* Work item *
If an entry contains a picture, omit that picture and transcribe everything else exactly.

* Records shown *
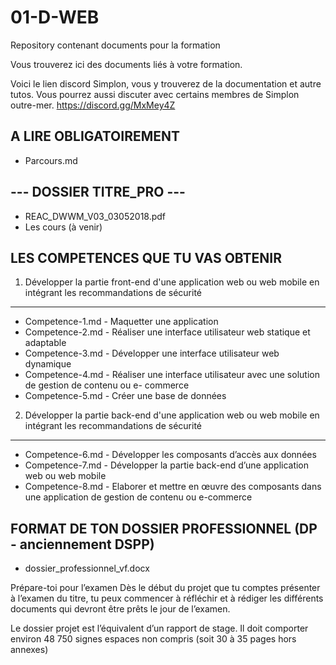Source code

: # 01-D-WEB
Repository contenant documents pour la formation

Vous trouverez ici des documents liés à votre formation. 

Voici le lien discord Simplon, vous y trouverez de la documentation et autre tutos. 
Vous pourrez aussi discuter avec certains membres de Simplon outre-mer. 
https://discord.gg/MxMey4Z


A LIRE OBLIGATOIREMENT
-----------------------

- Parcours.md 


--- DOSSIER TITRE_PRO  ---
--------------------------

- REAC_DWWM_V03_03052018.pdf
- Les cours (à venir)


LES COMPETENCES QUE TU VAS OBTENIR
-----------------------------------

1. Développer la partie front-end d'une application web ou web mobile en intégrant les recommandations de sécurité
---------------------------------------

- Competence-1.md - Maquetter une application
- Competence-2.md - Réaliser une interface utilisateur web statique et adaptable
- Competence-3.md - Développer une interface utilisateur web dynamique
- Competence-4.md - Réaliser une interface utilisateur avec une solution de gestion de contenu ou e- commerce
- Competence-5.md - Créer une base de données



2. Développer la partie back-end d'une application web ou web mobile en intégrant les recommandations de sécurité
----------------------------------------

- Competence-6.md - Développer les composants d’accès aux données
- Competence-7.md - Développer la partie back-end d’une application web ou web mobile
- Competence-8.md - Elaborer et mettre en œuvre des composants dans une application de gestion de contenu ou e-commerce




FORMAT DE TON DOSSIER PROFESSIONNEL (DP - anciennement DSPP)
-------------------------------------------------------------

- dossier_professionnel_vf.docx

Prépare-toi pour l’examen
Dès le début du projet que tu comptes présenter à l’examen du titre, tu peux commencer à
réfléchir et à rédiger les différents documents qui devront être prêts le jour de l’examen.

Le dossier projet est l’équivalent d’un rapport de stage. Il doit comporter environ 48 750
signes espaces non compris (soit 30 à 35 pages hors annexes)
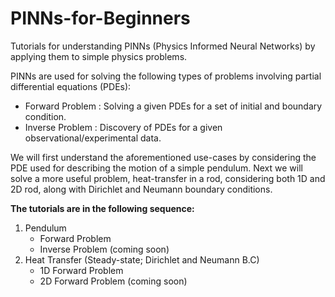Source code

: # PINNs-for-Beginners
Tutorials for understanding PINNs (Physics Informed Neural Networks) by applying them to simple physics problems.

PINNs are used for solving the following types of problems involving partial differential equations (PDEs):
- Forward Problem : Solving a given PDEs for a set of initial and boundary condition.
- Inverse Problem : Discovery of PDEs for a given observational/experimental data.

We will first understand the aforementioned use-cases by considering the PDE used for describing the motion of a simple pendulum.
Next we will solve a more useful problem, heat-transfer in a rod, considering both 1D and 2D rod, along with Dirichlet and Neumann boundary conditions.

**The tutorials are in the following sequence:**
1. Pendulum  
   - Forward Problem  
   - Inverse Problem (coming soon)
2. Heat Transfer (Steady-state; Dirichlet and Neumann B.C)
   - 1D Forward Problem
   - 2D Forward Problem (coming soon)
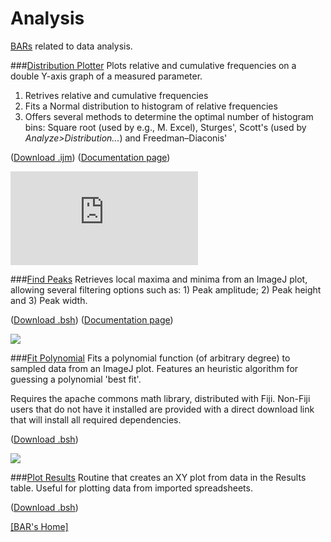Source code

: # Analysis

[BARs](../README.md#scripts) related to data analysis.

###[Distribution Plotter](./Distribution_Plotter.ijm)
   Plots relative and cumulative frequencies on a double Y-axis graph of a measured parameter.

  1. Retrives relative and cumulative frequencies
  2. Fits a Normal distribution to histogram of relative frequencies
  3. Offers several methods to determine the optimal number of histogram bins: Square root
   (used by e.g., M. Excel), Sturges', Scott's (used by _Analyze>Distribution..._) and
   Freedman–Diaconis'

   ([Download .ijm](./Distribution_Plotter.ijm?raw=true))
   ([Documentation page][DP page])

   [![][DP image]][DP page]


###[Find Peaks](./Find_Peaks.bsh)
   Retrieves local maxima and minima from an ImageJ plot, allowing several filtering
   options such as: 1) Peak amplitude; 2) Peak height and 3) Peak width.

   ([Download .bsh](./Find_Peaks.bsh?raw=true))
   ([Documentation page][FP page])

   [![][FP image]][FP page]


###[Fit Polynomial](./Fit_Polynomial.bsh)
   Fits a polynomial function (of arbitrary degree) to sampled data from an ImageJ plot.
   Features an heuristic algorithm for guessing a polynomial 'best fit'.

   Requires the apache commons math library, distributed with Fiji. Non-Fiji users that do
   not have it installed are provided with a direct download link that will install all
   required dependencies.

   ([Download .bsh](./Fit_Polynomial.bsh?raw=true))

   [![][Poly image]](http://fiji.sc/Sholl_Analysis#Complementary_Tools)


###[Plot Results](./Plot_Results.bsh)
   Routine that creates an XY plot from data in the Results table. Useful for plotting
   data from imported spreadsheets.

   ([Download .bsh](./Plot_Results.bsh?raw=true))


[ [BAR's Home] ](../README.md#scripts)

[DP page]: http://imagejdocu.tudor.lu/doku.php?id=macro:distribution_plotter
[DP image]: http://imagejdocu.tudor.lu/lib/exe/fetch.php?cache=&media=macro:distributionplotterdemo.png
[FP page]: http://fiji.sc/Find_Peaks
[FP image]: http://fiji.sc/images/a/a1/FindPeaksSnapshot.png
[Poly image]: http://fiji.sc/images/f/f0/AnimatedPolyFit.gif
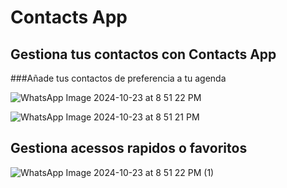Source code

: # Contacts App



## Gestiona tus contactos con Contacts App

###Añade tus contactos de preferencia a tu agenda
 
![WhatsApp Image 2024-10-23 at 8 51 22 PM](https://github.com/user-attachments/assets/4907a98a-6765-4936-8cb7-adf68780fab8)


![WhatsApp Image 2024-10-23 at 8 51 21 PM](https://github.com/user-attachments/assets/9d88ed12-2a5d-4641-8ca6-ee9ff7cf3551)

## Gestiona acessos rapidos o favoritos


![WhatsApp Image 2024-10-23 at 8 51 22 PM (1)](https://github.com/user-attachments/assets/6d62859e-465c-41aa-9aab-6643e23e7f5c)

* Answer to the exercise *
Source code

: # 01-D-WEB
Repository contenant documents pour la formation

Vous trouverez ici des documents liés à votre formation. 

Voici le lien discord Simplon, vous y trouverez de la documentation et autre tutos. 
Vous pourrez aussi discuter avec certains membres de Simplon outre-mer. 
https://discord.gg/MxMey4Z


A LIRE OBLIGATOIREMENT
-----------------------

- Parcours.md 


--- DOSSIER TITRE_PRO  ---
--------------------------

- REAC_DWWM_V03_03052018.pdf
- Les cours (à venir)


LES COMPETENCES QUE TU VAS OBTENIR
-----------------------------------

1. Développer la partie front-end d'une application web ou web mobile en intégrant les recommandations de sécurité
---------------------------------------

- Competence-1.md - Maquetter une application
- Competence-2.md - Réaliser une interface utilisateur web statique et adaptable
- Competence-3.md - Développer une interface utilisateur web dynamique
- Competence-4.md - Réaliser une interface utilisateur avec une solution de gestion de contenu ou e- commerce
- Competence-5.md - Créer une base de données



2. Développer la partie back-end d'une application web ou web mobile en intégrant les recommandations de sécurité
----------------------------------------

- Competence-6.md - Développer les composants d’accès aux données
- Competence-7.md - Développer la partie back-end d’une application web ou web mobile
- Competence-8.md - Elaborer et mettre en œuvre des composants dans une application de gestion de contenu ou e-commerce




FORMAT DE TON DOSSIER PROFESSIONNEL (DP - anciennement DSPP)
-------------------------------------------------------------

- dossier_professionnel_vf.docx

Prépare-toi pour l’examen
Dès le début du projet que tu comptes présenter à l’examen du titre, tu peux commencer à
réfléchir et à rédiger les différents documents qui devront être prêts le jour de l’examen.

Le dossier projet est l’équivalent d’un rapport de stage. Il doit comporter environ 48 750
signes espaces non compris (soit 30 à 35 pages hors annexes)
Source code

: # PINNs-for-Beginners
Tutorials for understanding PINNs (Physics Informed Neural Networks) by applying them to simple physics problems.

PINNs are used for solving the following types of problems involving partial differential equations (PDEs):
- Forward Problem : Solving a given PDEs for a set of initial and boundary condition.
- Inverse Problem : Discovery of PDEs for a given observational/experimental data.

We will first understand the aforementioned use-cases by considering the PDE used for describing the motion of a simple pendulum.
Next we will solve a more useful problem, heat-transfer in a rod, considering both 1D and 2D rod, along with Dirichlet and Neumann boundary conditions.

**The tutorials are in the following sequence:**
1. Pendulum  
   - Forward Problem  
   - Inverse Problem (coming soon)
2. Heat Transfer (Steady-state; Dirichlet and Neumann B.C)
   - 1D Forward Problem
   - 2D Forward Problem (coming soon)
Source code

: # Analysis

[BARs](../README.md#scripts) related to data analysis.

###[Distribution Plotter](./Distribution_Plotter.ijm)
   Plots relative and cumulative frequencies on a double Y-axis graph of a measured parameter.

  1. Retrives relative and cumulative frequencies
  2. Fits a Normal distribution to histogram of relative frequencies
  3. Offers several methods to determine the optimal number of histogram bins: Square root
   (used by e.g., M. Excel), Sturges', Scott's (used by _Analyze>Distribution..._) and
   Freedman–Diaconis'

   ([Download .ijm](./Distribution_Plotter.ijm?raw=true))
   ([Documentation page][DP page])

   [![][DP image]][DP page]


###[Find Peaks](./Find_Peaks.bsh)
   Retrieves local maxima and minima from an ImageJ plot, allowing several filtering
   options such as: 1) Peak amplitude; 2) Peak height and 3) Peak width.

   ([Download .bsh](./Find_Peaks.bsh?raw=true))
   ([Documentation page][FP page])

   [![][FP image]][FP page]


###[Fit Polynomial](./Fit_Polynomial.bsh)
   Fits a polynomial function (of arbitrary degree) to sampled data from an ImageJ plot.
   Features an heuristic algorithm for guessing a polynomial 'best fit'.

   Requires the apache commons math library, distributed with Fiji. Non-Fiji users that do
   not have it installed are provided with a direct download link that will install all
   required dependencies.

   ([Download .bsh](./Fit_Polynomial.bsh?raw=true))

   [![][Poly image]](http://fiji.sc/Sholl_Analysis#Complementary_Tools)


###[Plot Results](./Plot_Results.bsh)
   Routine that creates an XY plot from data in the Results table. Useful for plotting
   data from imported spreadsheets.

   ([Download .bsh](./Plot_Results.bsh?raw=true))


[ [BAR's Home] ](../README.md#scripts)

[DP page]: http://imagejdocu.tudor.lu/doku.php?id=macro:distribution_plotter
[DP image]: http://imagejdocu.tudor.lu/lib/exe/fetch.php?cache=&media=macro:distributionplotterdemo.png
[FP page]: http://fiji.sc/Find_Peaks
[FP image]: http://fiji.sc/images/a/a1/FindPeaksSnapshot.png
[Poly image]: http://fiji.sc/images/f/f0/AnimatedPolyFit.gif
Source code

: # Contacts App



## Gestiona tus contactos con Contacts App

###Añade tus contactos de preferencia a tu agenda
 
![WhatsApp Image 2024-10-23 at 8 51 22 PM](https://github.com/user-attachments/assets/4907a98a-6765-4936-8cb7-adf68780fab8)


![WhatsApp Image 2024-10-23 at 8 51 21 PM](https://github.com/user-attachments/assets/9d88ed12-2a5d-4641-8ca6-ee9ff7cf3551)

## Gestiona acessos rapidos o favoritos


![WhatsApp Image 2024-10-23 at 8 51 22 PM (1)](https://github.com/user-attachments/assets/6d62859e-465c-41aa-9aab-6643e23e7f5c)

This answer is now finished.